Physician and historian of religion

Most seventeenth-century English writers treated Islam as a heresy and the Prophet Muhammad ﷺ as an impostor. Henry Stubbe read the sources they relied on, found them fraudulent, and set out to write something better.

Stubbe was a physician and classical scholar, educated at Westminster School and Christ Church, Oxford, where he earned a reputation as one of the most formidable Latinists of his generation.

He served as deputy keeper of the Bodleian Library, translated portions of Thomas Hobbes's Leviathan into Latin, and was appointed the king's physician for Jamaica in 1661. He was not a man drawn to devotional sentiment. He was drawn to evidence.

Around 1671, Stubbe composed The Originall & Progress of Mahometanism, a manuscript that did what no English writer had attempted: it drew on Arabic chronicles, medieval Christian Arab historians, and Latin translations of Islamic sources to construct a historical account of the Prophet Muhammad and the Qur'an on their own terms.

He dismantled the popular European myths one by one: the trained pigeon, the magnetic coffin, the claim that Islam was spread by the sword.

In their place, he built a case for Qur'an miracles that no European polemicist had been willing to consider, presenting the Qur'an as a "lasting miracle" whose truth would "in all ages be satisfactory and convincing."

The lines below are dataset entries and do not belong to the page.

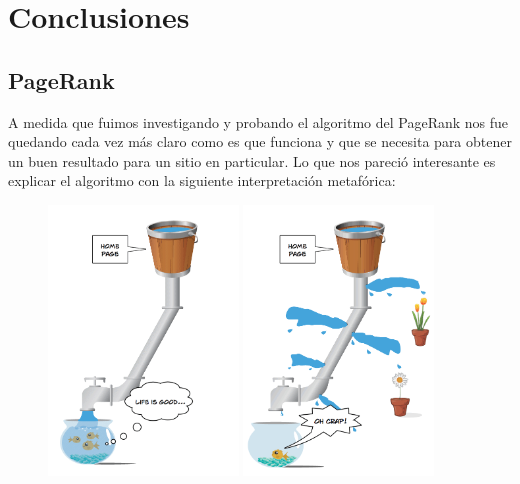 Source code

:
\section{Conclusiones}

\subsection{PageRank}

A medida que fuimos investigando y probando el algoritmo del PageRank nos fue quedando cada vez más claro como es que funciona y que se necesita para obtener un buen resultado para un sitio en particular.
Lo que nos pareció interesante es explicar el algoritmo con la siguiente interpretación metafórica:

\begin{figure}[h!]

       \includegraphics[width=0.45\textwidth]{imagenes/pagerank-pipe-goldfish.png}
           \hfill
        \includegraphics[width=0.45\textwidth]{imagenes/ohcrap-goldfish-flowers.png}

\end{figure}

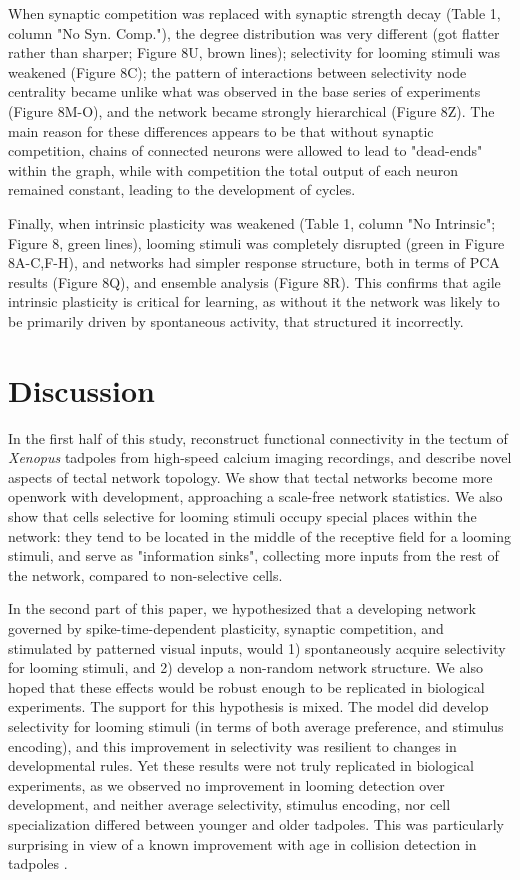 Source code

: \documentclass{article}
\begin{document}
When synaptic competition was replaced with synaptic strength decay (Table 1, column "No Syn. Comp."), the degree distribution was very different (got flatter rather than sharper; Figure 8U, brown lines); selectivity for looming stimuli was weakened (Figure 8C); the pattern of interactions between selectivity node centrality became unlike what was observed in the base series of experiments (Figure 8M-O), and the network became strongly hierarchical (Figure 8Z). The main reason for these differences appears to be that without synaptic competition, chains of connected neurons were allowed to lead to "dead-ends" within the graph, while with competition the total output of each neuron remained constant, leading to the development of cycles. 

Finally, when intrinsic plasticity was weakened (Table 1, column "No Intrinsic"; Figure 8, green lines), looming stimuli was completely disrupted (green in Figure 8A-C,F-H), and networks had simpler response structure, both in terms of PCA results (Figure 8Q), and ensemble analysis (Figure 8R). This confirms that agile intrinsic plasticity is critical for learning, as without it the network was likely to be primarily driven by spontaneous activity, that structured it incorrectly.

\section*{Discussion}

In the first half of this study, reconstruct functional connectivity in the tectum of \textit{Xenopus} tadpoles from high-speed calcium imaging recordings, and describe novel aspects of tectal network topology. We show that tectal networks become more openwork with development, approaching a scale-free network statistics. We also show that cells selective for looming stimuli occupy special places within the network: they tend to be located in the middle of the receptive field for a looming stimuli, and serve as "information sinks", collecting more inputs from the rest of the network, compared to non-selective cells.

In the second part of this paper, we hypothesized that a developing network governed by spike-time-dependent plasticity, synaptic competition, and stimulated by patterned visual inputs, would 1) spontaneously acquire selectivity for looming stimuli, and 2) develop a non-random network structure. We also hoped that these effects would be robust enough to be replicated in biological experiments. The support for this hypothesis is mixed. The model did develop selectivity for looming stimuli (in terms of both average preference, and stimulus encoding), and this improvement in selectivity was resilient to changes in developmental rules. Yet these results were not truly replicated in biological experiments, as we observed no improvement in looming detection over development, and neither average selectivity, stimulus encoding, nor cell specialization differed between younger and older tadpoles. This was particularly surprising in view of a known improvement with age in collision detection in tadpoles \citep{dong2009}.
\end{document}
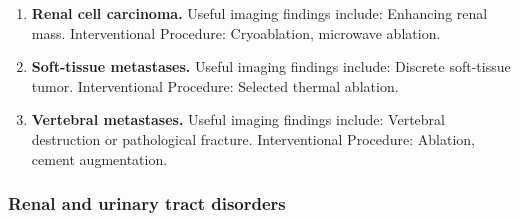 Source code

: \begin{enumerate}[leftmargin=*,itemsep=0.45em,topsep=0.4em]
\item \textbf{Renal cell carcinoma.} Useful imaging findings include: Enhancing renal mass. Interventional Procedure: Cryoablation, microwave ablation.
\item \textbf{Soft-tissue metastases.} Useful imaging findings include: Discrete soft-tissue tumor. Interventional Procedure: Selected thermal ablation.
\item \textbf{Vertebral metastases.} Useful imaging findings include: Vertebral destruction or pathological fracture. Interventional Procedure: Ablation, cement augmentation.
\end{enumerate}

\subsubsection{Renal and urinary tract disorders}
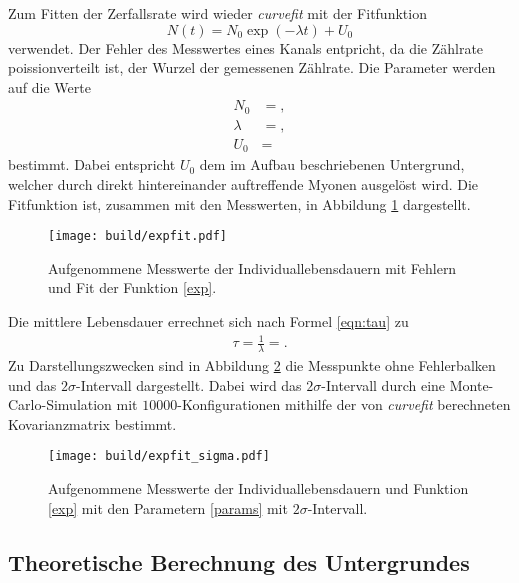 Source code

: Zum Fitten der Zerfallsrate wird wieder \emph{curvefit} mit der Fitfunktion
\begin{equation}
  N(t) = N_0 \exp{(-\lambda t)} + U_0 \label{exp}
\end{equation}
verwendet.
Der Fehler des Messwertes eines Kanals entpricht, da die Zählrate poissionverteilt ist, der Wurzel der gemessenen Zählrate. %
Die Parameter werden auf die Werte \label{params}
\begin{align*}
  N_0 &= ,\\
  \lambda &= ,\\
  U_0 &= 
\end{align*}
bestimmt.
Dabei entspricht $U_0$ dem im Aufbau beschriebenen Untergrund, welcher durch direkt hintereinander auftreffende Myonen ausgelöst wird.
Die Fitfunktion ist, zusammen mit den Messwerten, in Abbildung \ref{plot:punkte_err_fit} dargestellt.
\begin{figure}
  \centering
  \texttt{[image: build/expfit.pdf]}
  \caption{Aufgenommene Messwerte der Individuallebensdauern mit Fehlern und Fit der Funktion \ref{exp}.}
  \label{plot:punkte_err_fit}
\end{figure}
Die mittlere Lebensdauer errechnet sich nach Formel \eqref{eqn:tau} zu
\begin{align*}
  \tau = \frac{1}{\lambda} = .
\end{align*}
Zu Darstellungszwecken sind in Abbildung \ref{plot:punkte_sigma} die Messpunkte ohne Fehlerbalken und das $2\sigma$-Intervall dargestellt.
Dabei wird das $2\sigma$-Intervall durch eine Monte-Carlo-Simulation mit $\num{10000}$-Konfigurationen mithilfe der von \emph{curvefit} berechneten Kovarianzmatrix bestimmt.

\begin{figure}
  \centering
  \texttt{[image: build/expfit\_sigma.pdf]}
  \caption{Aufgenommene Messwerte der Individuallebensdauern und Funktion \ref{exp} mit den Parametern \ref{params} mit $2\sigma$-Intervall.}
  \label{plot:punkte_sigma}
\end{figure}


\subsection{Theoretische Berechnung des Untergrundes}

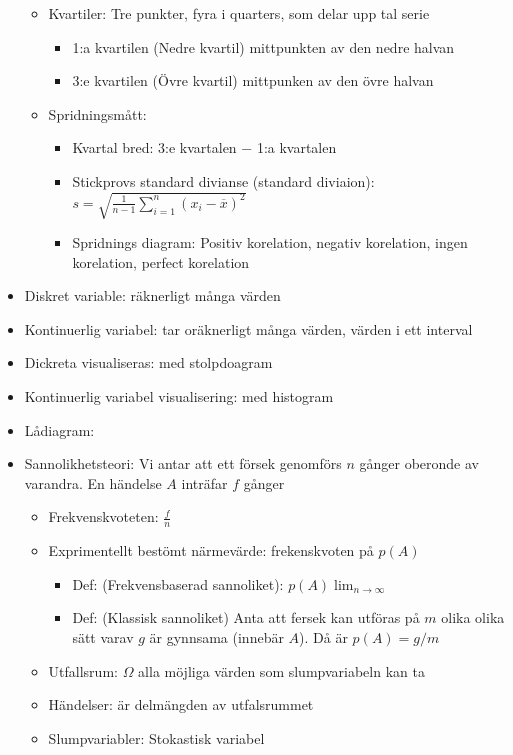 \begin{itemize}
\begin{itemize}
\begin{itemize}
        \end{itemize}
        \item Kvartiler: Tre punkter, fyra i quarters, som delar upp tal serie
        \begin{itemize}
          \item 1:a kvartilen (Nedre kvartil) mittpunkten av den nedre halvan
          \item 3:e kvartilen (Övre kvartil) mittpunken av den övre halvan
        \end{itemize}
        \item Spridningsmått:
        \begin{itemize}
            \item Kvartal bred: 3:e kvartalen $-$ 1:a kvartalen
            \item Stickprovs standard divianse (standard diviaion): $s=\sqrt{\frac{1}{n-1}\sum_{i=1}^{n}(x_i - \overline{x})^2}$
            \item Spridnings diagram: Positiv korelation, negativ korelation, ingen korelation, perfect korelation
        \end{itemize}
    \end{itemize}
    \item Diskret variable: räknerligt många värden
    \item Kontinuerlig variabel: tar oräknerligt många värden, värden i ett interval
    \item Dickreta visualiseras: med stolpdoagram
    \item Kontinuerlig variabel visualisering: med histogram
    \item Lådiagram:
    \item Sannolikhetsteori: Vi antar att ett försek genomförs $n$ gånger oberonde av varandra. En händelse $A$ inträfar $f$ gånger
    \begin{itemize}
      \item Frekvenskvoteten: $\frac{f}{n}$
      \item Exprimentellt bestömt närmevärde: frekenskvoten på $p(A)$
        \begin{itemize}
          \item Def: (Frekvensbaserad sannoliket): $p(A) \lim_{n\to\infty}$
            \item Def: (Klassisk sannoliket) Anta att fersek kan utföras på $m$ olika olika sätt varav $g$ är gynnsama (innebär $A$). Då är $p(A)=g/m$
        \end{itemize}
      \item Utfallsrum: $\Omega$ alla möjliga värden som slumpvariabeln kan ta
      \item Händelser: är delmängden av utfalsrummet
      \item Slumpvariabler: Stokastisk variabel
    \end{itemize}
\end{itemize}

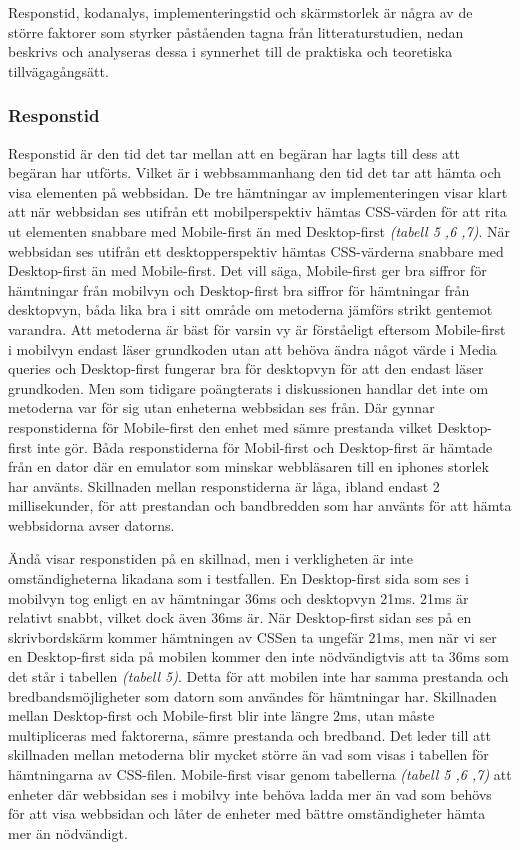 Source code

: \documentclass[11pt]{article}
\begin{document}
Responstid, kodanalys, implementeringstid och skärmstorlek är några av de större faktorer som styrker påståenden tagna från litteraturstudien, nedan beskrivs och analyseras dessa i synnerhet till de praktiska och teoretiska tillvägagångsätt.

\subsubsection{Responstid}
Responstid är den tid det tar mellan att en begäran har lagts till dess att begäran har utförts. Vilket är i webbsammanhang den tid det tar att hämta och visa elementen på webbsidan. De tre hämtningar av implementeringen visar klart att när webbsidan ses utifrån ett mobilperspektiv hämtas CSS-värden för att rita ut elementen snabbare med Mobile-first än med Desktop-first \textit{(tabell 5 ,6 ,7)}. När webbsidan ses utifrån ett desktopperspektiv hämtas CSS-värderna snabbare med Desktop-first än med Mobile-first. Det vill säga, Mobile-first ger bra siffror för hämtningar från mobilvyn och Desktop-first bra siffror för hämtningar från desktopvyn, båda lika bra i sitt område om metoderna jämförs strikt gentemot varandra. Att metoderna är bäst för varsin vy är förståeligt eftersom Mobile-first i mobilvyn endast läser grundkoden utan att behöva ändra något värde i Media queries och Desktop-first fungerar bra för desktopvyn för att den endast läser grundkoden. Men som tidigare poängterats i diskussionen handlar det inte om metoderna var för sig utan enheterna webbsidan ses från. Där gynnar responstiderna för Mobile-first den enhet med sämre prestanda vilket Desktop-first inte gör. Båda responstiderna för Mobil-first och Desktop-first är hämtade från en dator där en emulator som minskar webbläsaren till en iphones storlek har använts. Skillnaden mellan responstiderna är låga, ibland endast 2 millisekunder, för att prestandan och bandbredden som har använts för att hämta webbsidorna avser datorns. 

Ändå visar responstiden på en skillnad, men i verkligheten är inte omständigheterna likadana som i testfallen. En Desktop-first sida som ses i mobilvyn tog enligt en av hämtningar 36ms och desktopvyn 21ms. 21ms är relativt snabbt, vilket dock även 36ms är. När Desktop-first sidan ses på en skrivbordskärm kommer hämtningen av CSSen ta ungefär 21ms, men när vi ser en Desktop-first sida på mobilen kommer den inte nödvändigtvis att ta 36ms som det står i tabellen \textit{(tabell 5)}. Detta för att mobilen inte har samma prestanda och bredbandsmöjligheter som datorn som användes för hämtningar har. Skillnaden mellan Desktop-first och Mobile-first blir inte längre 2ms, utan måste multipliceras med faktorerna, sämre prestanda och bredband. Det leder till att skillnaden mellan metoderna blir mycket större än vad som visas i tabellen för hämtningarna av CSS-filen. Mobile-first visar genom tabellerna \textit{(tabell 5 ,6 ,7)} att enheter där webbsidan ses i mobilvy inte behöva ladda mer än vad som behövs för att visa webbsidan och låter de enheter med bättre omständigheter hämta mer än nödvändigt.
\end{document}
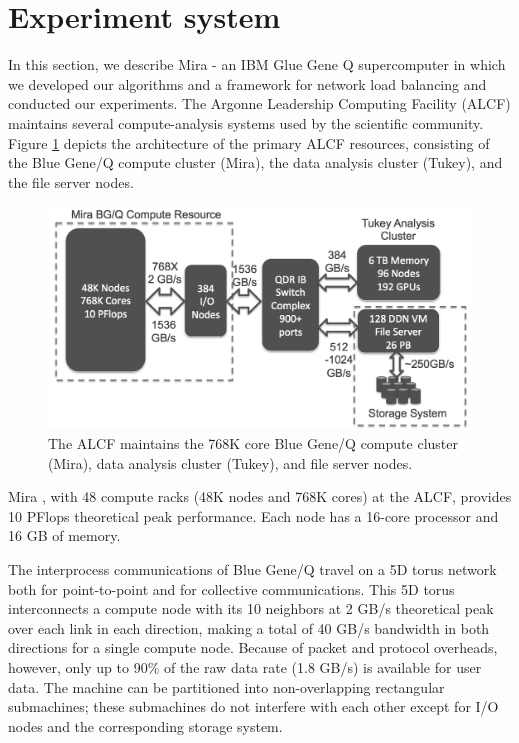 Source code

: \section{Experiment system}
\label{sec:system}

In this section, we describe Mira - an IBM Glue Gene Q supercomputer in which we developed our algorithms and a framework for network load balancing and conducted our experiments. The Argonne Leadership Computing Facility (ALCF) maintains several compute-analysis systems used by the scientific community. Figure \ref{fig:alcf} depicts the architecture of the primary ALCF resources, consisting of the Blue Gene/Q compute cluster (Mira), the data analysis cluster (Tukey), and the file server nodes.

\begin{figure}[!htb]
\vspace{-0.1in}
\centering
\includegraphics[scale=0.2]{figures/anl_facility.png}
\vspace{-0.1in}
\caption{The ALCF maintains the 768K core Blue Gene/Q compute cluster (Mira), data analysis cluster (Tukey), and file server nodes.}
\vspace{-0.1in}
\label{fig:alcf}
\end{figure}


Mira \cite{Chen:BGQ}, with 48 compute racks (48K nodes and 768K cores) at the ALCF, provides 10 PFlops theoretical peak performance. Each node has a 16-core processor and 16 GB of memory.

The interprocess communications of Blue Gene/Q travel on a 5D torus network both for point-to-point and for collective communications. This 5D torus interconnects a compute node with its 10 neighbors at 2 GB/s theoretical peak over each link in each direction, making a total of 40 GB/s bandwidth in both directions for a single compute node. Because of packet and protocol overheads, however, only up to 90\% of the raw data rate (1.8 GB/s) is available for user data. The machine can be partitioned into non-overlapping rectangular submachines; these submachines do not interfere with each other except for I/O nodes and the corresponding storage system.

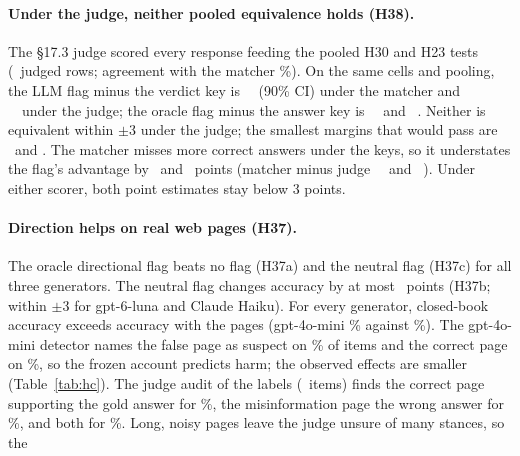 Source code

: \paragraph{Under the judge, neither pooled equivalence holds (H38).} The \S17.3 judge scored every response feeding the
pooled H30 and H23 tests (\jdN\ judged rows; agreement with the matcher \jdAgree\%). On the same cells and pooling,
the LLM flag minus the verdict key is \jdThirtyM\ \jdThirtyMNinetyCI\ (90\% CI) under the matcher and
\jdThirtyJ\ \jdThirtyJNinetyCI\ under the judge; the oracle flag minus the answer key is \jdTwentyThreeM\
\jdTwentyThreeMNinetyCI\ and \jdTwentyThreeJ\ \jdTwentyThreeJNinetyCI. Neither is equivalent within $\pm$3 under the
judge; the smallest margins that would pass are \jdThirtyJMargin\ and \jdTwentyThreeJMargin. The matcher misses more
correct answers under the keys, so it understates the flag's advantage by \ajdThirtyShift\ and
\ajdTwentyThreeShift\ points (matcher minus judge \jdThirtyShift\ \jdThirtyShiftCI\ and \jdTwentyThreeShift\ \jdTwentyThreeShiftCI). Under either scorer, both point estimates stay below 3 points.

\paragraph{Direction helps on real web pages (H37).} The oracle directional
flag beats no flag (H37a) and the neutral flag (H37c) for all three generators. The neutral flag changes accuracy by at
most \ahcNeuMini\ points (H37b; within $\pm$3 for gpt-6-luna and Claude Haiku). For every generator, closed-book accuracy exceeds accuracy
with the pages (gpt-4o-mini \hcCbMini\% against \hcPlainMini\%). The gpt-4o-mini detector names
the false page as suspect on \hcLlmRightMini\% of items and the correct page on \hcLlmWrongMini\%, so the frozen account
predicts harm; the observed effects are smaller (Table~\ref{tab:hc}). The judge audit of the labels (\hcLabN\ items)
finds the correct page supporting the gold answer for \hcLabCorrect\%, the misinformation page the wrong answer for
\hcLabMis\%, and both for \hcLabBoth\%. Long, noisy pages leave the judge unsure of many stances, so the
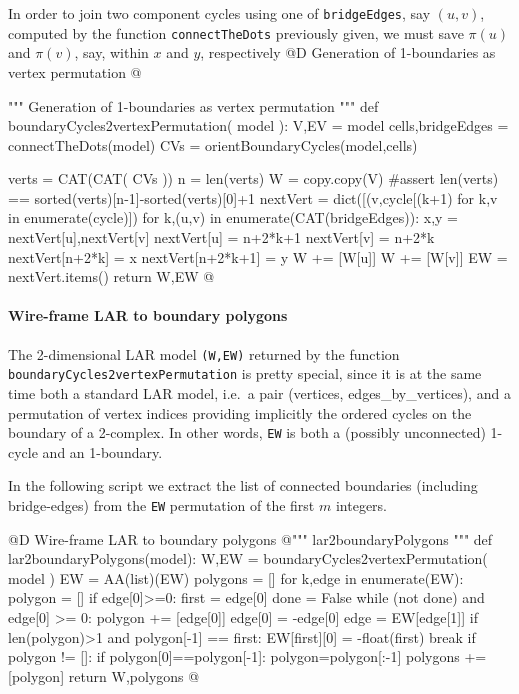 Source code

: \documentclass[11pt,oneside]{article}    %
\begin{document}
In order to join two component cycles using one of \texttt{bridgeEdges}, say $(u,v)$, computed by the function \texttt{connectTheDots} previously given, we must save $\pi(u)$ and $\pi(v)$, say, within $x$ and $y$, respectively
@D Generation of 1-boundaries as vertex permutation 
@{""" Generation of 1-boundaries as vertex permutation """
def boundaryCycles2vertexPermutation( model ):
    V,EV = model
    cells,bridgeEdges = connectTheDots(model)
    CVs = orientBoundaryCycles(model,cells)
    
    verts = CAT(CAT( CVs ))
    n = len(verts)
    W = copy.copy(V)
    #assert len(verts) == sorted(verts)[n-1]-sorted(verts)[0]+1
    nextVert = dict([(v,cycle[(k+1)%
                   for k,v in enumerate(cycle)])
    for k,(u,v) in enumerate(CAT(bridgeEdges)):
        x,y = nextVert[u],nextVert[v]
        nextVert[u] = n+2*k+1
        nextVert[v] = n+2*k      
        nextVert[n+2*k] = x
        nextVert[n+2*k+1] = y
        W += [W[u]]
        W += [W[v]]
        EW = nextVert.items()
    return W,EW
@}

\paragraph{Wire-frame LAR to boundary polygons}
The 2-dimensional LAR model \texttt{(W,EW)} returned by the function \texttt{boundaryCycles2vertexPermutation} is pretty special, since it is at the same time both a standard LAR model, i.e.~a pair (vertices, edges\_by\_vertices), and a permutation of vertex indices providing implicitly the ordered cycles on the boundary of a 2-complex. In other words, \texttt{EW} is both a (possibly unconnected) 1-cycle and an 1-boundary.

In the following script we extract the list of connected boundaries (including bridge-edges) from the \texttt{EW} permutation of the first $m$ integers.

@D Wire-frame LAR to boundary polygons 
@{""" lar2boundaryPolygons """
def lar2boundaryPolygons(model):
    W,EW = boundaryCycles2vertexPermutation( model )
    EW = AA(list)(EW)
    polygons = []
    for k,edge in enumerate(EW):
        polygon = []
        if edge[0]>=0:
            first = edge[0]
            done = False
        while (not done) and edge[0] >= 0:
            polygon += [edge[0]]
            edge[0] = -edge[0]
            edge = EW[edge[1]]
            if len(polygon)>1 and polygon[-1] == first: 
                EW[first][0] = -float(first)
                break 
        if polygon != []: 
            if polygon[0]==polygon[-1]: polygon=polygon[:-1]
            polygons += [polygon]
    return W,polygons
@}       
\end{document}
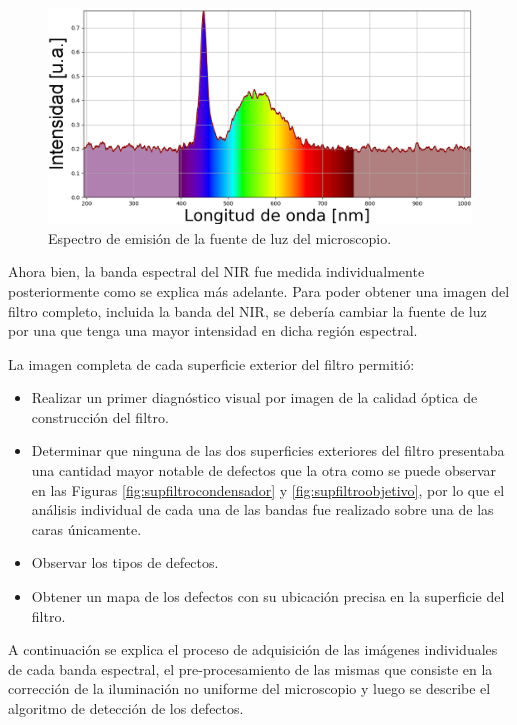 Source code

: \begin{figure}[H]
	\centering
	\includegraphics[width=1.0\textwidth]{Figs/defectosZEISS/espectrolampZEISSacolor.png}
	\caption{Espectro de emisión de la fuente de luz del microscopio.}
	\label{fig:espectrolamparazeiss}
\end{figure}

Ahora bien, la banda espectral del NIR fue medida individualmente posteriormente como se explica más adelante. Para poder obtener una imagen del filtro completo, incluida la banda del NIR, se debería cambiar la fuente de luz por una que tenga una mayor intensidad en dicha región espectral.

La imagen completa de cada superficie exterior del filtro permitió:
\begin{itemize}
	\item Realizar un primer diagnóstico visual por imagen de la calidad óptica de construcción del filtro. 
	\item Determinar que ninguna de las dos superficies exteriores del filtro presentaba una cantidad mayor notable de defectos que la otra como se puede observar en las Figuras \ref{fig:supfiltrocondensador} y \ref{fig:supfiltroobjetivo}, por lo que el análisis individual de cada una de las bandas fue realizado sobre una de las caras únicamente.
	\item Observar los tipos de defectos.
	\item Obtener un mapa de los defectos con su ubicación precisa en la superficie del filtro.
\end{itemize}

A continuación se explica el proceso de adquisición de las imágenes individuales de cada banda espectral, el pre-procesamiento de las mismas que consiste en la corrección de la iluminación no uniforme del microscopio y luego se describe el algoritmo de detección de los defectos.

The manuscript was too dangerous to publish. It circulated privately among scholars and was only printed in 1911. Stubbe drowned near Bath in 1676 at the age of forty-four, leaving behind a text that, had it been published, might have altered the trajectory of Western engagement with Islam by centuries.

On Christian Fabrications about the Prophet ﷺ

If you give yourself the trouble of perusing the Christian writers who have given an Account of Mahomet, you will find as little integrity in them as in those I have noted before (excepting some within this last Century, since the late improvements in the Oriental Learning), so that the dissolute Christians of those Ages published as great untruths in their times as they who had passed for Saints.

— p. 142–143

Nothing was more mild and gentle than his speech, nothing more courteous and obliging then his Carriage; he could dextrously accomodate himself to all Ages, Humours, and Degrees

— P.141

On the Qur'an's literary power

The Language, the Stile, the Numbers are all so exquisite and inimitable, that Mahomet himself doth frequently urge this as the grand authentic Testimony of his Apostleship, that the Alcoran doth surpass all human wit and Fancy, and offered to be accounted an Impostor if any man could but write ten verses equal to any therein.

— p. 157

God by Mahomed took a better course in leaving to Mankind one lasting Miracle, the truth whereof should in all Ages bee satisfactory and convincing

— p.157

On the Quran vs. the Bible

I have often reflected upon the exceptions made by the Christians against the Alcoran, and find them to be no other then what may be urged with the same strength against our Bible; and what the Christians say for themselves will fully justify the Alcoran

— p. 159

t is further observable that the Alcoran being such a Poem is not to be judged of by any Translation into Prose, much less such as we have among us. Our English translation follows the French, and the French is very corrupt, altering and omitting many passages

— p. 159

On monotheism

That there is one God, that there is none other beside him, that he hath no equal, no son, nor no Associate, whose Original is without begining, and Eternity without end, whose attributes are incomprehensible, and whose power exceeds all expression, whose Essence no thought can comprehend.

— p. 165

On Islam as a rational religion

This is the sume of Mahometan Religion, on the one hand not clogging Men's Faith with the necessity of beleiving a number of abstruse Notions which they cannot comprehend, and which are often contrary to the dictates of Reason and comon Sense; nor on the other hand loading them with the performance of many troublesom, expensive, and superstitious Ceremonies, yet enjoyning a due observance of Religious Worship, as the surest Method to keep Men in the bounds of their Duty both to God and Man.